KUNA-FM
- La Quinta, California; United States;
- Broadcast area: Palm Springs, California
- Frequency: 96.7 MHz
- Branding: La Poderosa 96.7

Programming
- Format: Regional Mexican

Ownership
- Owner: News-Press & Gazette Company; (Gulf-California Broadcast Company);
- Sister stations: KUNA-LD, KESQ-TV, KPSP-CD

History
- First air date: August 1987
- Former call signs: KBZT-FM (1987–1993)

Technical information
- Licensing authority: FCC
- Facility ID: 52182
- Class: A
- ERP: 970 watts
- HAAT: 177 meters (581 ft)
- Transmitter coordinates: 33°48′8″N 116°13′30″W﻿ / ﻿33.80222°N 116.22500°W

Links
- Public license information: Public file; LMS;
- Website: kunamundo.com

= KUNA-FM =

Regional Mexican radio station in La Quinta, California, United States

KUNA-FM (96.7 FM) is a commercial regional Mexican radio station licensed to La Quinta, California, United States, broadcasting to the Palm Springs, California, area.

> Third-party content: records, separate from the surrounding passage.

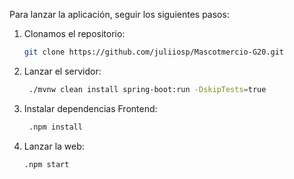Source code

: Para lanzar la aplicación, seguir los siguientes pasos:

1) Clonamos el repositorio:
    ```bash 
    git clone https://github.com/juliiosp/Mascotmercio-G20.git
   ```
    
2) Lanzar el servidor:
   ```bash 
    ./mvnw clean install spring-boot:run -DskipTests=true 
   ```

3) Instalar dependencias Frontend:
   ```bash 
    .npm install
   ```

4) Lanzar la web:
    ```bash 
    .npm start
    ```
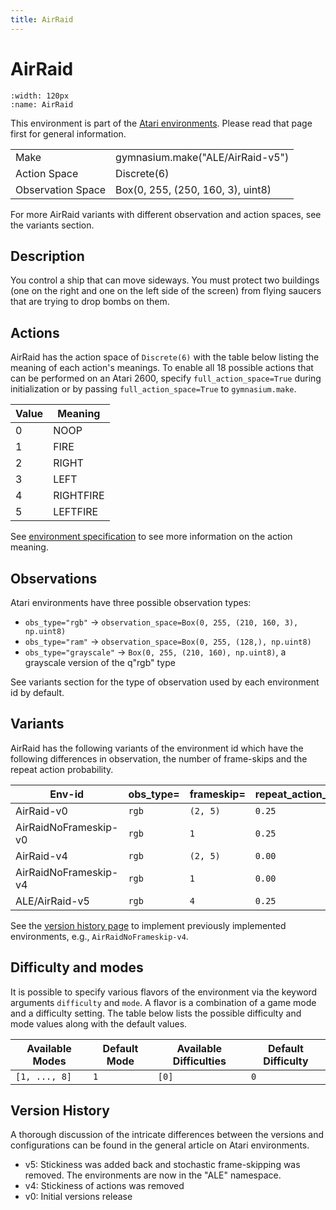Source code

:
 ```yaml
---
title: AirRaid
---
```


# AirRaid

```{figure} ../_static/videos/environments/air_raid.gif
:width: 120px
:name: AirRaid
```

This environment is part of the <a href='..'>Atari environments</a>. Please read that page first for general information.

|                   |                                   |
|-------------------|-----------------------------------|
| Make              | gymnasium.make("ALE/AirRaid-v5")  |
| Action Space      | Discrete(6)                       |
| Observation Space | Box(0, 255, (250, 160, 3), uint8) |

For more AirRaid variants with different observation and action spaces, see the variants section.

## Description

You control a ship that can move sideways. You must protect two buildings (one on the right and one on the left side of the screen) from flying saucers that are trying to drop bombs on them.

## Actions

AirRaid has the action space of `Discrete(6)` with the table below listing the meaning of each action's meanings.
To enable all 18 possible actions that can be performed on an Atari 2600, specify `full_action_space=True` during
initialization or by passing `full_action_space=True` to `gymnasium.make`.

|   Value | Meaning   |
|---------|-----------|
|       0 | NOOP      |
|       1 | FIRE      |
|       2 | RIGHT     |
|       3 | LEFT      |
|       4 | RIGHTFIRE |
|       5 | LEFTFIRE  |

See [environment specification](../env-spec) to see more information on the action meaning.

## Observations

Atari environments have three possible observation types:

- `obs_type="rgb"` -> `observation_space=Box(0, 255, (210, 160, 3), np.uint8)`
- `obs_type="ram"` -> `observation_space=Box(0, 255, (128,), np.uint8)`
- `obs_type="grayscale"` -> `Box(0, 255, (210, 160), np.uint8)`, a grayscale version of the q"rgb" type

See variants section for the type of observation used by each environment id by default.

## Variants

AirRaid has the following variants of the environment id which have the following differences in observation,
the number of frame-skips and the repeat action probability.

| Env-id                | obs_type=   | frameskip=   | repeat_action_probability=   |
|-----------------------|-------------|--------------|------------------------------|
| AirRaid-v0            | `rgb`       | `(2, 5)`     | `0.25`                       |
| AirRaidNoFrameskip-v0 | `rgb`       | `1`          | `0.25`                       |
| AirRaid-v4            | `rgb`       | `(2, 5)`     | `0.00`                       |
| AirRaidNoFrameskip-v4 | `rgb`       | `1`          | `0.00`                       |
| ALE/AirRaid-v5        | `rgb`       | `4`          | `0.25`                       |

See the [version history page](https://ale.farama.org/environments/#version-history-and-naming-schemes) to implement previously implemented environments, e.g., `AirRaidNoFrameskip-v4`.

## Difficulty and modes

It is possible to specify various flavors of the environment via the keyword arguments `difficulty` and `mode`.
A flavor is a combination of a game mode and a difficulty setting. The table below lists the possible difficulty and mode values
along with the default values.

| Available Modes   | Default Mode   | Available Difficulties   | Default Difficulty   |
|-------------------|----------------|--------------------------|----------------------|
| `[1, ..., 8]`     | `1`            | `[0]`                    | `0`                  |

## Version History

A thorough discussion of the intricate differences between the versions and configurations can be found in the general article on Atari environments.

* v5: Stickiness was added back and stochastic frame-skipping was removed. The environments are now in the "ALE" namespace.
* v4: Stickiness of actions was removed
* v0: Initial versions release
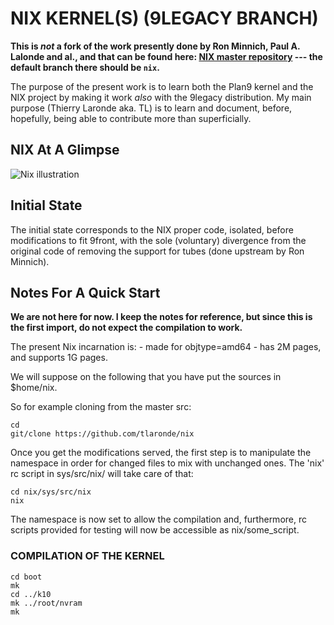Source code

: # NIX KERNEL(S) (9LEGACY BRANCH)

**This is _not_ a fork of the work presently done by Ron Minnich,
Paul A. Lalonde and al., and that can be found 
here: [NIX master repository](https://github.com/rminnich/9front) ---
the default branch there should be `nix`.**

The purpose of the present work is to learn both the Plan9 kernel and
the NIX project by making it work _also_ with the 9legacy distribution.
My main purpose (Thierry Laronde aka. TL) is to learn and document,
before, hopefully, being able to contribute more than superficially.
 
## NIX At A Glimpse

![Nix illustration](https://notes.kergis.com/nix-os/img/nix.jpg)

## Initial State

The initial state corresponds to the NIX proper code, isolated, before
modifications to fit 9front, with the sole (voluntary) divergence from
the original code of removing the support for tubes (done upstream by
Ron Minnich).

## Notes For A Quick Start

**We are not here for now. I keep the notes for reference, but since
this is the first import, do not expect the compilation to work.**

The present Nix incarnation is:
	- made for objtype=amd64
 	- has 2M pages, and supports 1G pages.

We will suppose on the following that you have put the sources
in $home/nix.

So for example cloning from the master src:

```
cd
git/clone https://github.com/tlaronde/nix
```

Once you get the modifications served, the first step is to
manipulate the namespace in order for changed files to
mix with unchanged ones. The 'nix' rc script in
sys/src/nix/ will take care of that:

```
cd nix/sys/src/nix
nix
```

The namespace is now set to allow the compilation and,
furthermore, rc scripts provided for testing will now be
accessible as nix/some_script.

### COMPILATION OF THE KERNEL

```
cd boot
mk
cd ../k10
mk ../root/nvram
mk
```

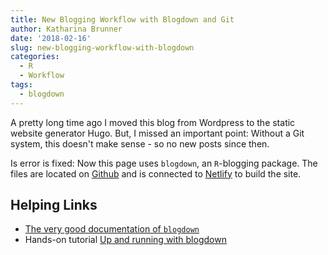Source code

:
 ```yaml
---
title: New Blogging Workflow with Blogdown and Git
author: Katharina Brunner
date: '2018-02-16'
slug: new-blogging-workflow-with-blogdown
categories:
  - R
  - Workflow
tags:
  - blogdown
---
```


A pretty long time ago I moved this blog from Wordpress to the static website generator Hugo. But, I missed an important point: Without a Git system, this doesn't make sense - so no new posts since then. 

Is error is fixed: Now this page uses `blogdown`, an `R`-blogging package. The files are located on [Github](http://github.com/cutterkom/datablog) and is connected to [Netlify](http://netlify.com) to build the site.

## Helping Links

* [The very good documentation of `blogdown`](https://bookdown.org/yihui/blogdown)
* Hands-on tutorial [Up and running with blogdown](https://alison.rbind.io/post/up-and-running-with-blogdown/)
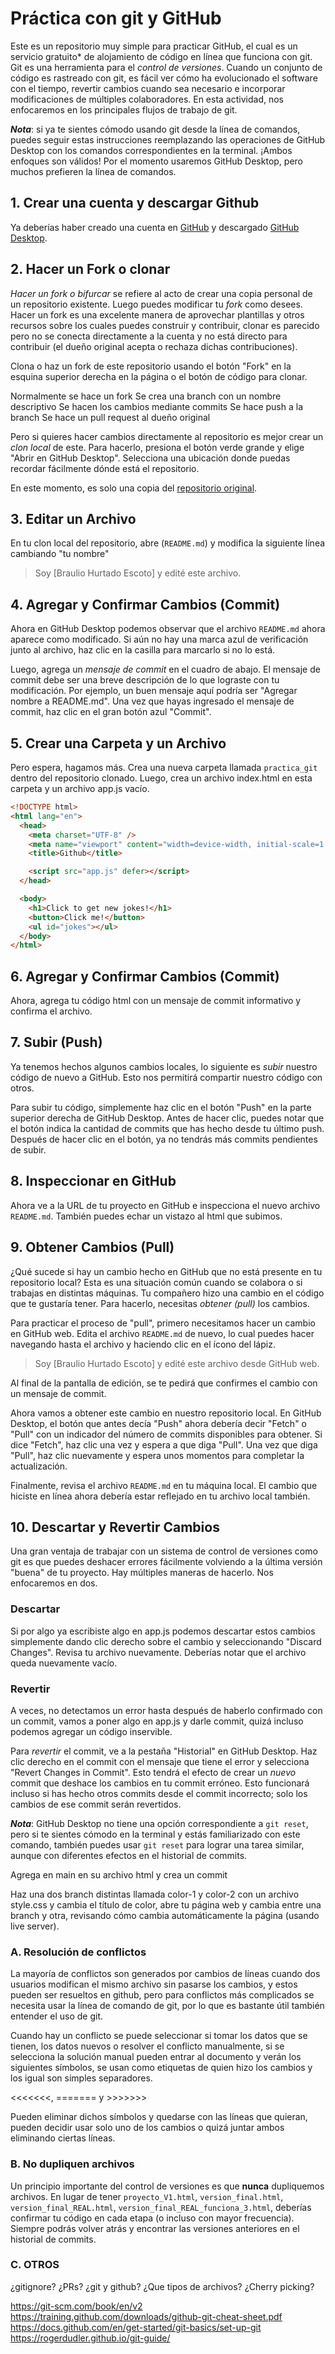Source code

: # Práctica con git y GitHub

Este es un repositorio muy simple para practicar GitHub, el cual es un servicio gratuito* de alojamiento de código en línea que funciona con git.
Git es una herramienta para el *control de versiones*. Cuando un conjunto de código es rastreado con git, es fácil ver cómo ha evolucionado el software con el tiempo, revertir cambios cuando sea necesario e incorporar modificaciones de múltiples colaboradores.
En esta actividad, nos enfocaremos en los principales flujos de trabajo de git.

***Nota***: si ya te sientes cómodo usando git desde la línea de comandos, puedes seguir estas instrucciones reemplazando las operaciones de GitHub Desktop con los comandos correspondientes en la terminal. ¡Ambos enfoques son válidos! Por el momento usaremos GitHub Desktop, pero muchos prefieren la línea de comandos.

## 1. Crear una cuenta y descargar Github

Ya deberías haber creado una cuenta en [GitHub](https://github.com/) y descargado [GitHub Desktop](https://desktop.github.com/).

## 2. Hacer un Fork o clonar

*Hacer un fork o bifurcar* se refiere al acto de crear una copia personal de un repositorio existente. Luego puedes modificar tu *fork* como desees. Hacer un fork es una excelente manera de aprovechar plantillas y otros recursos sobre los cuales puedes construir y contribuir, clonar es parecido pero no se conecta directamente a la cuenta y no está directo para contribuir (el dueño original acepta o rechaza dichas contribuciones).

Clona o haz un fork de este repositorio usando el botón "Fork" en la esquina superior derecha en la página o el botón de código para clonar.

Normalmente se hace un fork
Se crea una branch con un nombre descriptivo
Se hacen los cambios mediante commits
Se hace push a la branch
Se hace un pull request al dueño original

Pero si quieres hacer cambios directamente al repositorio es mejor crear un *clon local* de este.
Para hacerlo, presiona el botón verde grande y elige "Abrir en GitHub Desktop". Selecciona una ubicación donde puedas recordar fácilmente dónde está el repositorio.

En este momento, es solo una copia del [repositorio original](https://github.com/OscarMacielC/GithubPractice).

## 3. Editar un Archivo

En tu clon local del repositorio, abre (`README.md`) y modifica la siguiente línea cambiando "tu nombre"

> Soy \[Braulio Hurtado Escoto] y edité este archivo.

## 4. Agregar y Confirmar Cambios (Commit)

Ahora en GitHub Desktop podemos observar que el archivo `README.md` ahora aparece como modificado. Si aún no hay una marca azul de verificación junto al archivo, haz clic en la casilla para marcarlo si no lo está.

Luego, agrega un *mensaje de commit* en el cuadro de abajo. El mensaje de commit debe ser una breve descripción de lo que lograste con tu modificación. Por ejemplo, un buen mensaje aquí podría ser "Agregar nombre a README.md". Una vez que hayas ingresado el mensaje de commit, haz clic en el gran botón azul "Commit".

## 5. Crear una Carpeta y un Archivo

Pero espera, hagamos más. Crea una nueva carpeta llamada `practica_git` dentro del repositorio clonado. Luego, crea un archivo index.html en esta carpeta y un archivo app.js vacío.

```HTML
<!DOCTYPE html>
<html lang="en">
  <head>
    <meta charset="UTF-8" />
    <meta name="viewport" content="width=device-width, initial-scale=1.0" />
    <title>Github</title>

    <script src="app.js" defer></script>
  </head>

  <body>
    <h1>Click to get new jokes!</h1>
    <button>Click me!</button>
    <ul id="jokes"></ul>
  </body>
</html>
``` 

## 6. Agregar y Confirmar Cambios (Commit)

Ahora, agrega tu código html con un mensaje de commit informativo y confirma el archivo.

## 7. Subir (Push)

Ya tenemos hechos algunos cambios locales, lo siguiente es *subir* nuestro código de nuevo a GitHub. Esto nos permitirá compartir nuestro código con otros.

Para subir tu código, simplemente haz clic en el botón "Push" en la parte superior derecha de GitHub Desktop. Antes de hacer clic, puedes notar que el botón indica la cantidad de commits que has hecho desde tu último push. Después de hacer clic en el botón, ya no tendrás más commits pendientes de subir.

## 8. Inspeccionar en GitHub

Ahora ve a la URL de tu proyecto en GitHub e inspecciona el nuevo archivo `README.md`. También puedes echar un vistazo al html que subimos.

## 9. Obtener Cambios (Pull)

¿Qué sucede si hay un cambio hecho en GitHub que no está presente en tu repositorio local? Esta es una situación común cuando se colabora o si trabajas en distintas máquinas. Tu compañero hizo una cambio en el código que te gustaría tener. Para hacerlo, necesitas *obtener (pull)* los cambios.

Para practicar el proceso de "pull", primero necesitamos hacer un cambio en GitHub web. Edita el archivo `README.md` de nuevo, lo cual puedes hacer navegando hasta el archivo y haciendo clic en el ícono del lápiz.

> Soy \[Braulio Hurtado Escoto] y edité este archivo desde GitHub web.

Al final de la pantalla de edición, se te pedirá que confirmes el cambio con un mensaje de commit.

Ahora vamos a obtener este cambio en nuestro repositorio local. En GitHub Desktop, el botón que antes decía "Push" ahora debería decir "Fetch" o "Pull" con un indicador del número de commits disponibles para obtener. Si dice "Fetch", haz clic una vez y espera a que diga "Pull". Una vez que diga "Pull", haz clic nuevamente y espera unos momentos para completar la actualización.

Finalmente, revisa el archivo `README.md` en tu máquina local. El cambio que hiciste en línea ahora debería estar reflejado en tu archivo local también.

## 10. Descartar y Revertir Cambios

Una gran ventaja de trabajar con un sistema de control de versiones como git es que puedes deshacer errores fácilmente volviendo a la última versión "buena" de tu proyecto. Hay múltiples maneras de hacerlo. Nos enfocaremos en dos.

### Descartar

Si por algo ya escribiste algo en app.js podemos descartar estos cambios simplemente dando clic derecho sobre el cambio y seleccionando "Discard Changes". Revisa tu archivo nuevamente. Deberías notar que el archivo queda nuevamente vacío.

### Revertir

A veces, no detectamos un error hasta después de haberlo confirmado con un commit, vamos a poner algo en app.js y darle commit, quizá incluso podemos agregar un código inservible.

Para *revertir* el commit, ve a la pestaña "Historial" en GitHub Desktop. Haz clic derecho en el commit con el mensaje que tiene el error y selecciona "Revert Changes in Commit". Esto tendrá el efecto de crear un *nuevo* commit que deshace los cambios en tu commit erróneo. Esto funcionará incluso si has hecho otros commits desde el commit incorrecto; solo los cambios de ese commit serán revertidos.

***Nota***: GitHub Desktop no tiene una opción correspondiente a `git reset`, pero si te sientes cómodo en la terminal y estás familiarizado con este comando, también puedes usar `git reset` para lograr una tarea similar, aunque con diferentes efectos en el historial de commits.



Agrega en main en su archivo html y crea un commit
<link rel="stylesheet" href="style.css" />

Haz una dos branch distintas llamada color-1 y color-2 con un archivo style.css y cambia el título de color, abre tu página web y cambia entre una branch y otra, revisando cómo cambia automáticamente la página (usando live server).

### A. Resolución de conflictos

La mayoría de conflictos son generados por cambios de líneas cuando dos usuarios modifican el mismo archivo sin pasarse los cambios, y estos pueden ser resueltos en github, pero para conflictos más complicados se necesita usar la línea de comando de git, por lo que es bastante útil también entender el uso de git.

Cuando hay un conflicto se puede seleccionar si tomar los datos que se tienen, los datos nuevos o resolver el conflicto manualmente, si se selecciona la solución manual pueden entrar al documento y verán los siguientes símbolos, se usan como etiquetas de quien hizo los cambios y los igual son simples separadores.

<<<<<<<, ======= y >>>>>>>

Pueden eliminar dichos símbolos y quedarse con las líneas que quieran, pueden decidir usar solo uno de los cambios o quizá juntar ambos eliminando ciertas líneas.

### B. No dupliquen archivos

Un principio importante del control de versiones es que **nunca** dupliquemos archivos. En lugar de tener `proyecto_V1.html`, `version_final.html`, `version_final_REAL.html`, `version_final_REAL_funciona_3.html`, deberías confirmar tu código en cada etapa (o incluso con mayor frecuencia). Siempre podrás volver atrás y encontrar las versiones anteriores en el historial de commits.

### C. OTROS

¿gitignore?
¿PRs?
¿git y github?
¿Que tipos de archivos?
¿Cherry picking?

https://git-scm.com/book/en/v2
https://training.github.com/downloads/github-git-cheat-sheet.pdf
https://docs.github.com/en/get-started/git-basics/set-up-git
https://rogerdudler.github.io/git-guide/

It is owned by News-Press & Gazette Company through its Gulf-California Broadcast Company subsidiary.

==History==
KBZT-FM "K-Best" signed on the air in August 1987 with a syndicated adult standards format. The call letters had been scooped up on October 2, 1986, from the Los Angeles station that dropped them to become KLSX just days before. On February 17, 1992, KBZT-FM flipped to country music, citing the high popularity of country nationwide and the lack of a local country station on FM.

The country music came to an end on October 1, 1993, when the station became a simulcast with KUNA (1400 AM) as KUNA-FM. The flip came about even though KBZT outrated KUNA at the time.